One of the most difficult tasks faced by an author is constructing short pieces of writing to be used in marketing their work. Whether pitching to an agent or writing suitable blurbs for the back of the book or coming up with a one sentence description of the book it’s never easy to achieve a good result. You might have spent hundreds of hours writing and redrafting your book but it’s never going to get anywhere unless you have the skill to construct pithy sentences that will sell your work in the shortest possible number of words.
So your novel is likely to have 80000 words or more and you have perhaps 100 words to describe it in blurb format that will entice people to look at the whole work. You can’t outline the plot in even general terms and anyway you wouldn’t want to give away key points. It can’t really be a linear description of events. It has to have some key element of the book that will grab a reader and make them think “Yes, I really want to read that.” There might even be a temptation to describe something that really doesn’t feature in the book in the way that cinema trailers used to do. It’s not the sort of thing that you can dash off in minutes. You’ll probably find yourself writing several different versions and even when you settle on the final version you’ll then want to write and rewrite until it says only those things that will convey the essence of your book.
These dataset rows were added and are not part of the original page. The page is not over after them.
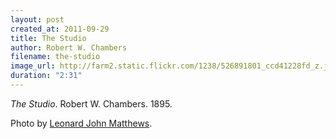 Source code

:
 ```yaml
---
layout: post
created_at: 2011-09-29
title: The Studio
author: Robert W. Chambers
filename: the-studio
image_url: http://farm2.static.flickr.com/1238/526891801_ccd41228fd_z.jpg
duration: "2:31"
---
```


_The Studio_.  Robert W. Chambers.  1895.

Photo by [Leonard John Matthews](http://www.flickr.com/photos/mythoto/526891801/).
When you’ve solved the blurb problem then you can wrestle with the logline problem (or you could start with this and work up to the blurb). You know how hard it was to condense your megawork into a hundred words? Now you’ve got to do it all over again only this time you get only one sentence. My guess is that it’s not just a sentence from the blurb but a whole new and tortuous problem to be solved. In the case of my book Daughters of Derby I eventually came up with that single sentence in a shamanic trance. That’s right, believe it or not, I had to resort to the mystic realms to get an answer and as it happens I was very pleased with the result.
“In the city where everything is for sale and no-one owns the truth.”
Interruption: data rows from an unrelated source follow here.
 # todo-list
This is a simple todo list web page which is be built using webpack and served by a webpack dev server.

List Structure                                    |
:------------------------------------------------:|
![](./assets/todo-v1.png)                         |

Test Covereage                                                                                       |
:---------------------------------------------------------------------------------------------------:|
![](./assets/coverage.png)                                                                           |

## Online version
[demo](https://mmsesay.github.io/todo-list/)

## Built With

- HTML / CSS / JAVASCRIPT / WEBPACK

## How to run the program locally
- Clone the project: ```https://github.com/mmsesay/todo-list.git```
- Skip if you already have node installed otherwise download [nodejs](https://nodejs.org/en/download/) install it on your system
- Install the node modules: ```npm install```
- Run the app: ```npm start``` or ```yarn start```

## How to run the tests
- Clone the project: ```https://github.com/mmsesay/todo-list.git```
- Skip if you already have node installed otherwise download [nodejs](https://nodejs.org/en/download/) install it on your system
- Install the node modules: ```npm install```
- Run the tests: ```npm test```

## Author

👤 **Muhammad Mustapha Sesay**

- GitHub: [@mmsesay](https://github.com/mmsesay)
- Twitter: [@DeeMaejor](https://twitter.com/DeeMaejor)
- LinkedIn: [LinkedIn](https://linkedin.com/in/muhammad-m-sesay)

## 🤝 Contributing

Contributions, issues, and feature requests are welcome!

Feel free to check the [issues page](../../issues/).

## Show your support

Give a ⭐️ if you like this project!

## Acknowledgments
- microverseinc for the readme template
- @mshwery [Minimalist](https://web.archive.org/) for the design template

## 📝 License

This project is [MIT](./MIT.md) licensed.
It tells you nothing of the story, except that it’s set in a city, but it conveys the idea that this is a noir-ish tale and that you should expect dark doings.
Assuming you manage to craft a blurb and a logline your next task will be to write a synopsis to submit with your manuscript to an agent or a publisher. And to do this you have to summarise your book in perhaps two sides of A4 and you describe the relevant events probably in chronological order though that is not proscribed in any way. Cue more sleepless nights as you work on this problem.
Now you might think you’re ready to submit to an agent but what genre does your book belong to? In the case of the book I’m currently sending to agents the genre is historical-horror-fantasy-science-fiction-murder-mystery-occult partially Dennis-Wheatley pastiche but updated to a retro-ironic nineteen-fifties slash eighteen-fifties approach (i.e. both pre and post Wheatley). That of course won’t do. A publisher wants to know what the singular genre is to gauge likely markets and marketability. Right now I’ve settled on the following for the genre that Heretics belongs to:
“A novel of the occult set in 1959 and 1859.”
But that’s not a genre, you protest. I know but it’s the best you’re getting right now.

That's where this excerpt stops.